New York Daily News

Retired cop who fired on store shooter ‘saved lives’

- BY JOHN ANNESE

A retired police officer who died trying to stop a racist mass murderer in Buffalo was hailed as a hero Sunday — and, in a sad twist, his son had worried a few years earlier that a mass shooter would hit “close to home.”

Aaron Salter Jr. (photo) fired his weapon at the 18-year-old white supremacis­t in body armor who stormed into Tops Friendly Market, but the hate-filled teenager killed Salter and nine others Saturday afternoon. Three additional victims were wounded but survived.

“Today is a shock,” his son, Aaron Salter III, said in an interview with the Daily Beast. “I’m pretty sure he saved some lives today. He’s a hero.”

Almost three years ago, Salter’s son talked about his fear of mass shootings on Facebook.

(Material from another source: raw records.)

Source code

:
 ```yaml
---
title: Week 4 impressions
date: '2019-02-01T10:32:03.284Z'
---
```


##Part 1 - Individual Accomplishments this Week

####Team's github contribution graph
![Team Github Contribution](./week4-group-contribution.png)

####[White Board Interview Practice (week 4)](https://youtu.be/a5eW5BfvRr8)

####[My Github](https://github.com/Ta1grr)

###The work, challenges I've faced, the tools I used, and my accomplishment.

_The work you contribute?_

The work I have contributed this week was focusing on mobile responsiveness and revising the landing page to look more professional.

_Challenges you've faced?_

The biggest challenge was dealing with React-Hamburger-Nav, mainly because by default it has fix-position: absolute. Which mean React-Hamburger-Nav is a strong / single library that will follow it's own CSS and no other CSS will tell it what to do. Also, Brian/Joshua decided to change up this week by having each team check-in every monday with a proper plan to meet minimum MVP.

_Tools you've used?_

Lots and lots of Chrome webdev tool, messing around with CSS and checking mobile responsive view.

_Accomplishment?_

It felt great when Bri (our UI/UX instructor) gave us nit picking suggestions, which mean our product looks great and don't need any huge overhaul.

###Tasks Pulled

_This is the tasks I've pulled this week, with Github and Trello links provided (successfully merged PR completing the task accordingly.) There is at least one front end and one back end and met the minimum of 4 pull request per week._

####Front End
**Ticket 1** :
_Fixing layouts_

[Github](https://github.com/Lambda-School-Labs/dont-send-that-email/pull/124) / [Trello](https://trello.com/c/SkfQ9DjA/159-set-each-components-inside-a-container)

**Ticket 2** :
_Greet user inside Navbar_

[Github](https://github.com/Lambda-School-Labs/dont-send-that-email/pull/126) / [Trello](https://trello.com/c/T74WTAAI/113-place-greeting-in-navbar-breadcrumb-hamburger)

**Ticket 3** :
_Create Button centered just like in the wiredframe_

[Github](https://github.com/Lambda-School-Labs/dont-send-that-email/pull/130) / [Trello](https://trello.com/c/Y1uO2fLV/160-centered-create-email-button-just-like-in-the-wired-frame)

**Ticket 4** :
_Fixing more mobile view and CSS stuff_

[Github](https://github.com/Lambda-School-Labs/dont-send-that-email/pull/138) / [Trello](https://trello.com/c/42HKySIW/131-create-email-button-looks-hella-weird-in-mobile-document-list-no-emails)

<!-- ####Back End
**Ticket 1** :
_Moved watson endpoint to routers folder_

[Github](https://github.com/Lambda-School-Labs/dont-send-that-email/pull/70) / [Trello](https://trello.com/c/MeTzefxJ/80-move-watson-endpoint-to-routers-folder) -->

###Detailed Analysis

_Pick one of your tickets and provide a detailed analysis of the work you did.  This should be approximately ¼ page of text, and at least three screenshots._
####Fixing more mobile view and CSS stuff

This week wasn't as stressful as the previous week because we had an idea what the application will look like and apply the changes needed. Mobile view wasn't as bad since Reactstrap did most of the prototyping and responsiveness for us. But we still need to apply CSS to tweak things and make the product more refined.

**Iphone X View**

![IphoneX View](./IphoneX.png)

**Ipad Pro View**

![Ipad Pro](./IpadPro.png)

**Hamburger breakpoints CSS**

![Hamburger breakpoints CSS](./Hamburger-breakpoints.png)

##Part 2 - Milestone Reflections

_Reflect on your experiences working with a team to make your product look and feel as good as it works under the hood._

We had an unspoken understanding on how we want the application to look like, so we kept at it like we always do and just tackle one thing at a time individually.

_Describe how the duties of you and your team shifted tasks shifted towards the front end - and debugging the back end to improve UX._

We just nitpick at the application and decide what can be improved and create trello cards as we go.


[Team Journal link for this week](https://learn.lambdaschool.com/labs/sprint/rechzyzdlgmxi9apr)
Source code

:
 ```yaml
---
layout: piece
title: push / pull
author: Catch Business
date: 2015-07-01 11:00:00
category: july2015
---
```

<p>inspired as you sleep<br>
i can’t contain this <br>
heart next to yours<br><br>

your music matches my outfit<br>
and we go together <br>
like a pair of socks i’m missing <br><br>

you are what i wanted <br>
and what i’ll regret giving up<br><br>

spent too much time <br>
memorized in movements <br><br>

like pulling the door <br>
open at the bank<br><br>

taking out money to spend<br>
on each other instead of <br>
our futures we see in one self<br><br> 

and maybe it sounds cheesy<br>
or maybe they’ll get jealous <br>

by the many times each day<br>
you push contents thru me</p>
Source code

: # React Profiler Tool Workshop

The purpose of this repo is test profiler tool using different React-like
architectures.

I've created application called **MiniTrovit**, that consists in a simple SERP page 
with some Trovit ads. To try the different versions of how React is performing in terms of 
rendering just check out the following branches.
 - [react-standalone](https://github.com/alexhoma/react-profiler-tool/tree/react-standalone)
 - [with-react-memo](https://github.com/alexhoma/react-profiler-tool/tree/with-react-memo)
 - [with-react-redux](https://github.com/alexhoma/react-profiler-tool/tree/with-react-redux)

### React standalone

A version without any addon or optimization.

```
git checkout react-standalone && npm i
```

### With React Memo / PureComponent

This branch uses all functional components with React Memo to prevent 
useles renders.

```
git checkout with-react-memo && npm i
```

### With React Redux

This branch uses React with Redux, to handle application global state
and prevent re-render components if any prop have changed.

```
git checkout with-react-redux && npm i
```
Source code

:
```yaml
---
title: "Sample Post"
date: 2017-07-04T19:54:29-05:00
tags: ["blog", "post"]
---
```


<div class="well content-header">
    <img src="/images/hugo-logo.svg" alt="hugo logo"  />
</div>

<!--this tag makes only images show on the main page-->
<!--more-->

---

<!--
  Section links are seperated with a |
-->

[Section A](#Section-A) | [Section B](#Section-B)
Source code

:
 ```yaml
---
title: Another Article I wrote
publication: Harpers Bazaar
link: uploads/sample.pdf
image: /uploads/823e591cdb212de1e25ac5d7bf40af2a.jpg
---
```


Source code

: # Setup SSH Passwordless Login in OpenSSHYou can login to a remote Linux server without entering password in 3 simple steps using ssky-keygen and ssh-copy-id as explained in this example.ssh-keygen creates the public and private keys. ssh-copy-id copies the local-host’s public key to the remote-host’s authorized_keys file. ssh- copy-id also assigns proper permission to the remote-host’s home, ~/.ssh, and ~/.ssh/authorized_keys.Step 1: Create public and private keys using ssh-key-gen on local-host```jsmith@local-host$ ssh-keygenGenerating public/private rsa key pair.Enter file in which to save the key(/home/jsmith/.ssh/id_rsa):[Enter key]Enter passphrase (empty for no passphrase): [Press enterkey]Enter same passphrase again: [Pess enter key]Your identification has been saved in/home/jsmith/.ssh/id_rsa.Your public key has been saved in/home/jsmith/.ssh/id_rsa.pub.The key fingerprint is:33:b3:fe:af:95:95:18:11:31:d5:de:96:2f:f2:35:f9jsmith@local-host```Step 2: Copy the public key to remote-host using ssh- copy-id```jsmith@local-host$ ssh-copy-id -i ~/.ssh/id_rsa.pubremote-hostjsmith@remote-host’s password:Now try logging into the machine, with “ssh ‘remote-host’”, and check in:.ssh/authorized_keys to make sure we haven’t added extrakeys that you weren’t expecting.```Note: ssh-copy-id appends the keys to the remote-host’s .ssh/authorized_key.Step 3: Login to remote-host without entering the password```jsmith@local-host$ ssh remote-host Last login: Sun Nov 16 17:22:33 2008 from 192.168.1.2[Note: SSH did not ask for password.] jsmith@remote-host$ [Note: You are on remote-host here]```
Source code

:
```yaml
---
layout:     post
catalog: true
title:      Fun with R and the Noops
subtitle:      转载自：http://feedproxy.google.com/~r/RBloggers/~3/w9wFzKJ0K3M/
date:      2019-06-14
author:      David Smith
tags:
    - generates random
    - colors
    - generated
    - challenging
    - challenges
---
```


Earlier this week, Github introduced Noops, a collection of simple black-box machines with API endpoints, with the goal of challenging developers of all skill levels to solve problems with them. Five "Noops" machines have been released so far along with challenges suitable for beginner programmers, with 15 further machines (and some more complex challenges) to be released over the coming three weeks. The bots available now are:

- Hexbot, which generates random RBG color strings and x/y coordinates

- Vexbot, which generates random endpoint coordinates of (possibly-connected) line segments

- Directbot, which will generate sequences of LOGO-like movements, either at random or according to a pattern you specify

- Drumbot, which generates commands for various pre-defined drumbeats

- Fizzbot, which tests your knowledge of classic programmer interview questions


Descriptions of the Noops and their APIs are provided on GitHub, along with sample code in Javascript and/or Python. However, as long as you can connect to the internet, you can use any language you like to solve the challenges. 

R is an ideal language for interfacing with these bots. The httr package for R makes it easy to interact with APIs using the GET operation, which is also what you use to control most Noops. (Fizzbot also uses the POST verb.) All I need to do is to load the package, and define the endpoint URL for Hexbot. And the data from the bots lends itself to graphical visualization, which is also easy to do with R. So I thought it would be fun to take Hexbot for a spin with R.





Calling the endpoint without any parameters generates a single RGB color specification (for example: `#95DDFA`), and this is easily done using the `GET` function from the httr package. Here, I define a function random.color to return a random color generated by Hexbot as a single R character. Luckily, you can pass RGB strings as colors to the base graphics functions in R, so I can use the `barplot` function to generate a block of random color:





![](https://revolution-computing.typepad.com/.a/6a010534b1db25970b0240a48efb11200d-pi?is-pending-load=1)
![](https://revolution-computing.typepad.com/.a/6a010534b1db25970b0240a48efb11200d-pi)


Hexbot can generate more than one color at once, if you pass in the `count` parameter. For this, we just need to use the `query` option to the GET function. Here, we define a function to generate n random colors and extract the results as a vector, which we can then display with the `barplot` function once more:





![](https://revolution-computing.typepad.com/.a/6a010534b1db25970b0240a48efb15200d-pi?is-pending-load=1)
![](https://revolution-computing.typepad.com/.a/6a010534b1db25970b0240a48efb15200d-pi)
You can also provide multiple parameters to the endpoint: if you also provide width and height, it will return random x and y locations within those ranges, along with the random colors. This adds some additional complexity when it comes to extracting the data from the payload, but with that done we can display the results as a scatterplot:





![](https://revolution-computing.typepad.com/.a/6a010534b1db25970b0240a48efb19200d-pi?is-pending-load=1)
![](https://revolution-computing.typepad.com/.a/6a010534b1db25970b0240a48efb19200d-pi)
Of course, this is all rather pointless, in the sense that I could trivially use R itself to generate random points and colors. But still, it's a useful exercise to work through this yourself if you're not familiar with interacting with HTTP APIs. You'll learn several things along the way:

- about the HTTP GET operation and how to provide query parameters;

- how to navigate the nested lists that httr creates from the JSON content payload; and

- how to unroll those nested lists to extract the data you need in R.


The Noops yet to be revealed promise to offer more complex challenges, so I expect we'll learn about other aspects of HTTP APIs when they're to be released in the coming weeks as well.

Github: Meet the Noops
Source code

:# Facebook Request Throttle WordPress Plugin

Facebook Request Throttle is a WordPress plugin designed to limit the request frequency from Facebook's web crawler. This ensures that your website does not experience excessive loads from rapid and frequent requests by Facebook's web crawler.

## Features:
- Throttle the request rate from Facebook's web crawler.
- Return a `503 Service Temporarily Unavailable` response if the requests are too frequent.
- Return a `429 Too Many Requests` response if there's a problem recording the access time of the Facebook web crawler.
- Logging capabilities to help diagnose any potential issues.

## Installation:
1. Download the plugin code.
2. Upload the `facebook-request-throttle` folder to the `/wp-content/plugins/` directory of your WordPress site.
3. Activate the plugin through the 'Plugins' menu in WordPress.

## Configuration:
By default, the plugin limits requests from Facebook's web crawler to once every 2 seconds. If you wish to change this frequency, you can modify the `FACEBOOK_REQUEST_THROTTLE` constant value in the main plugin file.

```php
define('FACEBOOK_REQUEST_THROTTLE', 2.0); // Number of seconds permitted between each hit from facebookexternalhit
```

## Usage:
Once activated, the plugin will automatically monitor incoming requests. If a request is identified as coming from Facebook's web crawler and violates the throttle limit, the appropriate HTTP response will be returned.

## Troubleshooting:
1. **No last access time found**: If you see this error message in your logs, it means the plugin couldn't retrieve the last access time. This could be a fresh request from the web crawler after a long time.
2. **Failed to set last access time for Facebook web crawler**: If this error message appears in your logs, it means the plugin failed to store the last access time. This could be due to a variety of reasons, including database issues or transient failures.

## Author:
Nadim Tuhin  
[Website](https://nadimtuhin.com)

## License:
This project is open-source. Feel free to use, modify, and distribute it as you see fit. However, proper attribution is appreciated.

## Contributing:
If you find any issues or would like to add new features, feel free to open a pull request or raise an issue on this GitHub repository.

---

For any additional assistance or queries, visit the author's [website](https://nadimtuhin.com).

“The sad thing is I feel like a crazy close to home is gonna do something soon and I’m not ready for that,” Salter wrote in an August 2019 post. “We as people of the so called USA need to do better this s—- is nuts! Now wonder why other countries are issuing bans about coming to the US s—- is crazy!”

The shooter, identified by cops as Payton Gendron, lived three-and-a-half hours away and targeted the area of Buffalo he struck because it “has the highest Black percentage that is close enough to where I live,” according to his sickening online manifesto. Eleven of the 13 people he shot were Black.

Salter joined the Buffalo Police Department right out of high school, The Daily Beast reported.

In 1996, he survived an encounter with a shotgun-wielding burglary suspect. The suspect emerged from behind a door and pointed his weapon at Salter’s face but the cop’s partner fired first, according to the Buffalo News. Though his partner missed, the gunman surrendere­d instead of returning fire.

“My first reaction was to duck,” Salter told the Buffalo News at the time. “I don’t enjoy looking down the barrel of a shotgun, and if it hadn’t been for my partner shooting first, it would have been a golden opportunit­y to shoot us. My partner probably saved us.”

Salter was also an inventor who wanted to build vehicles that ran on green energy. In a series of YouTube videos he showed off a hydrogen fuel system he built for his Ford F-150 pickup truck.

“I had the pleasure of knowing him,” Buffalo Police Benevolent Associatio­n President John Evans told WIBV 4. “Great guy, well respected, well liked. This is just horrific. It’s tragic. I don’t know what other words to describe it.”